[Start of Attachment]

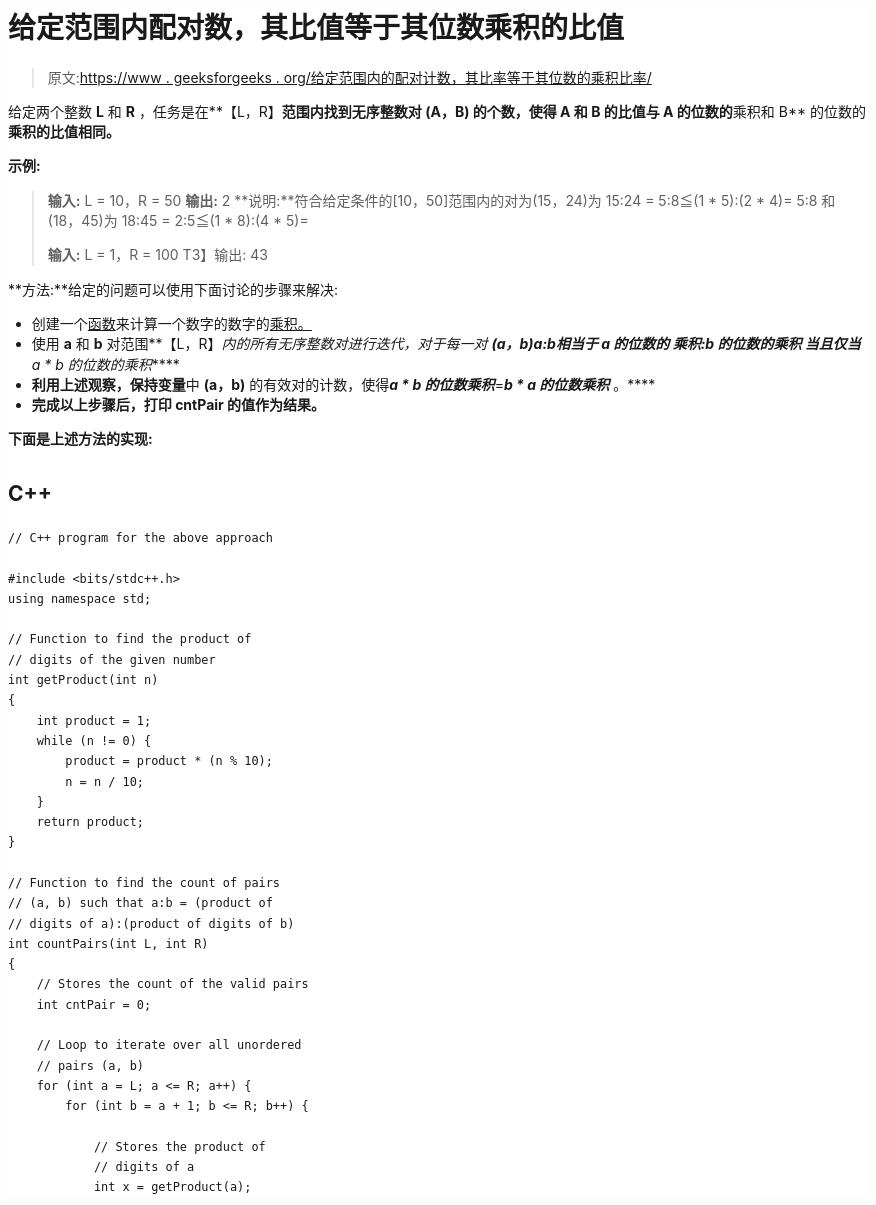 # 给定范围内配对数，其比值等于其位数乘积的比值

> 原文:[https://www . geeksforgeeks . org/给定范围内的配对计数，其比率等于其位数的乘积比率/](https://www.geeksforgeeks.org/count-of-pairs-in-given-range-having-their-ratio-equal-to-ratio-of-product-of-their-digits/)

给定两个整数 **L** 和 **R** ，任务是在**【L，R】**范围内找到无序整数对 **(A，B)** 的个数，使得 **A** 和 **B** 的比值与 A 的位数的**乘积和 B** 的位数的**乘积的比值相同。**

**示例:**

> **输入:** L = 10，R = 50
> **输出:** 2
> **说明:**符合给定条件的[10，50]范围内的对为(15，24)为 15:24 = 5:8≦(1 * 5):(2 * 4)= 5:8 和(18，45)为 18:45 = 2:5≦(1 * 8):(4 * 5)=
> 
> **输入:** L = 1，R = 100
> T3】输出: 43

**方法:**给定的问题可以使用下面讨论的步骤来解决:

*   创建一个[函数](https://www.geeksforgeeks.org/functions-in-c/)来计算一个数字的数字的[乘积。](https://www.geeksforgeeks.org/program-to-calculate-product-of-digits-of-a-number/)
*   使用 **a** 和 **b** 对范围**【L，R】**内的所有无序整数对进行迭代，对于每一对 **(a，b)*****a:b*****相当于 a 的位数的 ***乘积:b 的位数的乘积*** 当且仅当***a * b 的位数的乘积*****
*   **利用上述观察，保持变量**中 **(a，b)** 的有效对的计数，使得***a * b 的位数乘积***=***b * a 的位数乘积*** 。****
*   **完成以上步骤后，打印 **cntPair** 的值作为结果。**

**下面是上述方法的实现:**

## **C++**

```
// C++ program for the above approach

#include <bits/stdc++.h>
using namespace std;

// Function to find the product of
// digits of the given number
int getProduct(int n)
{
    int product = 1;
    while (n != 0) {
        product = product * (n % 10);
        n = n / 10;
    }
    return product;
}

// Function to find the count of pairs
// (a, b) such that a:b = (product of
// digits of a):(product of digits of b)
int countPairs(int L, int R)
{
    // Stores the count of the valid pairs
    int cntPair = 0;

    // Loop to iterate over all unordered
    // pairs (a, b)
    for (int a = L; a <= R; a++) {
        for (int b = a + 1; b <= R; b++) {

            // Stores the product of
            // digits of a
            int x = getProduct(a);
```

[End of Attachment]

WORK ITEM :: When you reproduce the entries above, keep every word exact and leave the images out.

TASK OUTPUT ::
 # 给定范围内配对数，其比值等于其位数乘积的比值

> 原文:[https://www . geeksforgeeks . org/给定范围内的配对计数，其比率等于其位数的乘积比率/](https://www.geeksforgeeks.org/count-of-pairs-in-given-range-having-their-ratio-equal-to-ratio-of-product-of-their-digits/)

给定两个整数 **L** 和 **R** ，任务是在**【L，R】**范围内找到无序整数对 **(A，B)** 的个数，使得 **A** 和 **B** 的比值与 A 的位数的**乘积和 B** 的位数的**乘积的比值相同。**

**示例:**

> **输入:** L = 10，R = 50
> **输出:** 2
> **说明:**符合给定条件的[10，50]范围内的对为(15，24)为 15:24 = 5:8≦(1 * 5):(2 * 4)= 5:8 和(18，45)为 18:45 = 2:5≦(1 * 8):(4 * 5)=
> 
> **输入:** L = 1，R = 100
> T3】输出: 43

**方法:**给定的问题可以使用下面讨论的步骤来解决:

*   创建一个[函数](https://www.geeksforgeeks.org/functions-in-c/)来计算一个数字的数字的[乘积。](https://www.geeksforgeeks.org/program-to-calculate-product-of-digits-of-a-number/)
*   使用 **a** 和 **b** 对范围**【L，R】**内的所有无序整数对进行迭代，对于每一对 **(a，b)*****a:b*****相当于 a 的位数的 ***乘积:b 的位数的乘积*** 当且仅当***a * b 的位数的乘积*****
*   **利用上述观察，保持变量**中 **(a，b)** 的有效对的计数，使得***a * b 的位数乘积***=***b * a 的位数乘积*** 。****
*   **完成以上步骤后，打印 **cntPair** 的值作为结果。**

**下面是上述方法的实现:**

## **C++**

```
// C++ program for the above approach

#include <bits/stdc++.h>
using namespace std;

// Function to find the product of
// digits of the given number
int getProduct(int n)
{
    int product = 1;
    while (n != 0) {
        product = product * (n % 10);
        n = n / 10;
    }
    return product;
}

// Function to find the count of pairs
// (a, b) such that a:b = (product of
// digits of a):(product of digits of b)
int countPairs(int L, int R)
{
    // Stores the count of the valid pairs
    int cntPair = 0;

    // Loop to iterate over all unordered
    // pairs (a, b)
    for (int a = L; a <= R; a++) {
        for (int b = a + 1; b <= R; b++) {

            // Stores the product of
            // digits of a
            int x = getProduct(a);
```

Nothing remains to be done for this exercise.